As home prices increased and investors kept buying more homes for more money, rents have increased too. Currently, at least in London, they have reached a level where it doesn’t make sense for young professionals like teachers, nurses, doctors, or even better-paid engineers or IT specialists to move to the city, unless they are fine with sharing a flat with unknown people.
On the other hand, if house prices fall and especially if they crash, they would take the UK economy down with them. Too much of the post-crisis recovery is tied to the housing market for this to be any other way; retail sales have been rising mainly on the back of rising consumer confidence and increased borrowing due to house price inflation.
People would be pushed into defaulting on their mortgages if house prices fall, and this time there is little the Bank of England can do, short of buying every toxic asset out there. But if it does this, it would fuel a crisis of confidence that could make things worse.

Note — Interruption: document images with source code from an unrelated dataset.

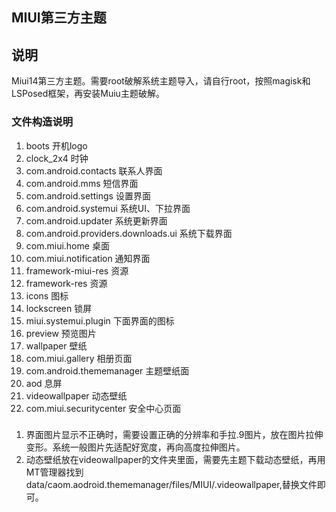 ## MIUI第三方主题

## 说明
Miui14第三方主题。需要root破解系统主题导入，请自行root，按照magisk和LSPosed框架，再安装Muiu主题破解。


### 文件构造说明
1. boots 开机logo
2. clock_2x4 时钟
3. com.android.contacts   联系人界面 
4. com.android.mms        短信界面
5. com.android.settings   设置界面
6. com.android.systemui   系统UI、下拉界面
7. com.android.updater    系统更新界面
8. com.android.providers.downloads.ui 系统下载界面
9. com.miui.home          桌面
10. com.miui.notification  通知界面
11. framework-miui-res    资源
12. framework-res         资源
13. icons                 图标
14. lockscreen            锁屏
15. miui.systemui.plugin  下面界面的图标
16. preview               预览图片
17. wallpaper             壁纸
18. com.miui.gallery      相册页面
19. com.android.thememanager 主题壁纸面
20. aod                     息屏
21. videowallpaper         动态壁纸
22. com.miui.securitycenter 安全中心页面


###
1. 界面图片显示不正确时，需要设置正确的分辨率和手拉.9图片，放在图片拉伸变形。系统一般图片先适配好宽度，再向高度拉伸图片。
2. 动态壁纸放在videowallpaper的文件夹里面，需要先主题下载动态壁纸，再用MT管理器找到data/caom.aodroid.thememanager/files/MIUI/.videowallpaper,替换文件即可。

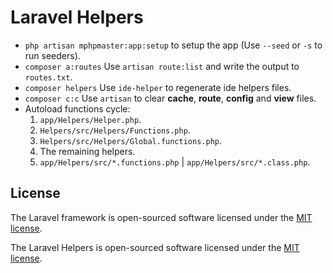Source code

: # Laravel Helpers

- `php artisan mphpmaster:app:setup` to setup the app (Use `--seed` or `-s` to run seeders).
- `composer a:routes` Use `artisan route:list` and write the output to `routes.txt`.
- `composer helpers` Use `ide-helper` to regenerate ide helpers files.
- `composer c:c` Use `artisan` to clear **cache**, **route**, **config** and **view** files.
- Autoload functions cycle:
    1. `app/Helpers/Helper.php`.
    2. `Helpers/src/Helpers/Functions.php`.
    3. `Helpers/src/Helpers/Global.functions.php`.
    4. The remaining helpers.
    5. `app/Helpers/src/*.functions.php` | `app/Helpers/src/*.class.php`.


## License

The Laravel framework is open-sourced software licensed under the [MIT license](https://opensource.org/licenses/MIT).

The Laravel Helpers is open-sourced software licensed under the [MIT license](https://opensource.org/licenses/MIT).
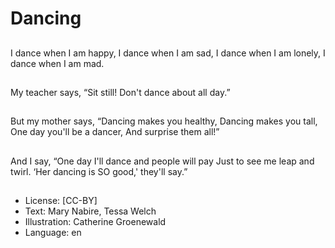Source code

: # Dancing

##
I dance when I am happy,
I dance when I am sad,
I dance when I am lonely,
I dance when I am mad.


##
My teacher says,
“Sit still!
Don't dance about all
day.”

##
But my mother says,
“Dancing makes you
healthy,
Dancing makes you tall,
One day you'll be a
dancer,
And surprise them all!”

##
And I say,
“One day
I'll dance and people
will pay
Just to see me leap and
twirl.
‘Her dancing is SO
good,' they'll say.”

##

##
* License: [CC-BY]
* Text: Mary Nabire, Tessa Welch
* Illustration: Catherine Groenewald
* Language: en
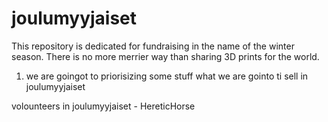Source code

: # joulumyyjaiset
This repository is dedicated for fundraising in the name of the winter season. There is no more merrier way than sharing 3D prints for the world.

1. we are goingot to priorisizing some stuff what we are gointo ti sell in joulumyyjaiset

volounteers in joulumyyjaiset
    - HereticHorse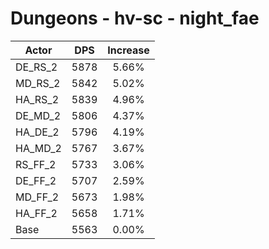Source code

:# Dungeons - hv-sc - night_fae
| Actor | DPS | Increase |
|---|:---:|:---:|
|DE_RS_2|5878|5.66%|
|MD_RS_2|5842|5.02%|
|HA_RS_2|5839|4.96%|
|DE_MD_2|5806|4.37%|
|HA_DE_2|5796|4.19%|
|HA_MD_2|5767|3.67%|
|RS_FF_2|5733|3.06%|
|DE_FF_2|5707|2.59%|
|MD_FF_2|5673|1.98%|
|HA_FF_2|5658|1.71%|
|Base|5563|0.00%|
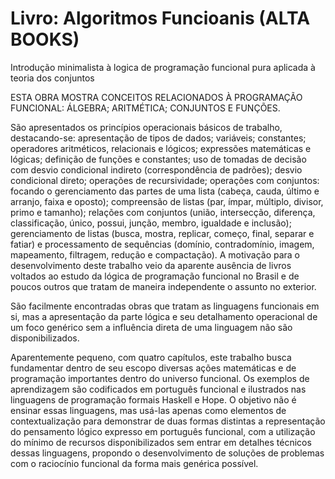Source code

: # Livro: Algoritmos Funcioanis (ALTA BOOKS)
Introdução minimalista à logica de programação funcional pura aplicada à teoria dos conjuntos

ESTA OBRA MOSTRA CONCEITOS RELACIONADOS À PROGRAMAÇÃO FUNCIONAL:
ÁLGEBRA; ARITMÉTICA; CONJUNTOS E FUNÇÕES.

São apresentados os princípios operacionais básicos de trabalho, destacando-se: apresentação de tipos de dados; variáveis; constantes; operadores aritméticos, relacionais e lógicos; expressões matemáticas e lógicas; definição de funções e constantes; uso de tomadas de decisão com desvio condicional indireto (correspondência de padrões); desvio condicional direto; operações de recursividade; operações com conjuntos: focando o gerenciamento das partes de uma lista (cabeça, cauda, último e arranjo, faixa e oposto); compreensão de listas (par, ímpar, múltiplo, divisor, primo e tamanho); relações com conjuntos (união, intersecção, diferença, classificação, único, possui, junção, membro, igualdade e inclusão); gerenciamento de listas (busca, mostra, replicar, começo, final, separar e fatiar) e processamento de sequências (domínio, contradomínio, imagem, mapeamento, filtragem, redução e compactação). A motivação para o desenvolvimento deste trabalho veio da aparente ausência de livros voltados ao estudo da lógica de programação funcional no Brasil e de poucos outros que tratam de maneira independente o assunto no exterior.

São facilmente encontradas obras que tratam as linguagens funcionais em si, mas a apresentação da parte lógica e seu detalhamento operacional de um foco genérico sem a influência direta de uma linguagem não são disponibilizados.

Aparentemente pequeno, com quatro capítulos, este trabalho busca fundamentar dentro de seu escopo diversas ações matemáticas e de programação importantes dentro do universo funcional. Os exemplos de aprendizagem são codificados em português funcional e ilustrados nas linguagens de programação formais Haskell e Hope. O objetivo não é ensinar essas linguagens, mas usá-las apenas como elementos de contextualização para demonstrar de duas formas distintas a representação do pensamento lógico expresso em português funcional, com a utilização do mínimo de recursos disponibilizados sem entrar em detalhes técnicos dessas linguagens, propondo o desenvolvimento de soluções de problemas com o raciocínio funcional da forma mais genérica possível.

The government would have little ammunition too. A population tired of bailout after bailout will sour at the thought of bailing out banks yet again, so the banks will have to repossess rather than show lenience to borrowers going through hard times. That would push house prices into a downward spiral, just as they were in an upward spiral during the bubble.
Those defaulting and being repossessed will be forced to rent in the private sector, and will probably have to rely on housing benefit. But that will create another problem.
Calculated excluding public sector banks, the UK’s budget deficit was more than £43 billion last year. The bill of around £25 billion for housing benefit represents around 58% of the deficit. It is not clear how much more the government can fork out, so probably private sector rents will have to fall.
We are, therefore, at a point where no matter what direction UK house prices go, up or down, they can only harm the economy. Stagnation would probably be the best outcome – if only the government can refrain from subsidising yet another round of buying to push prices even higher.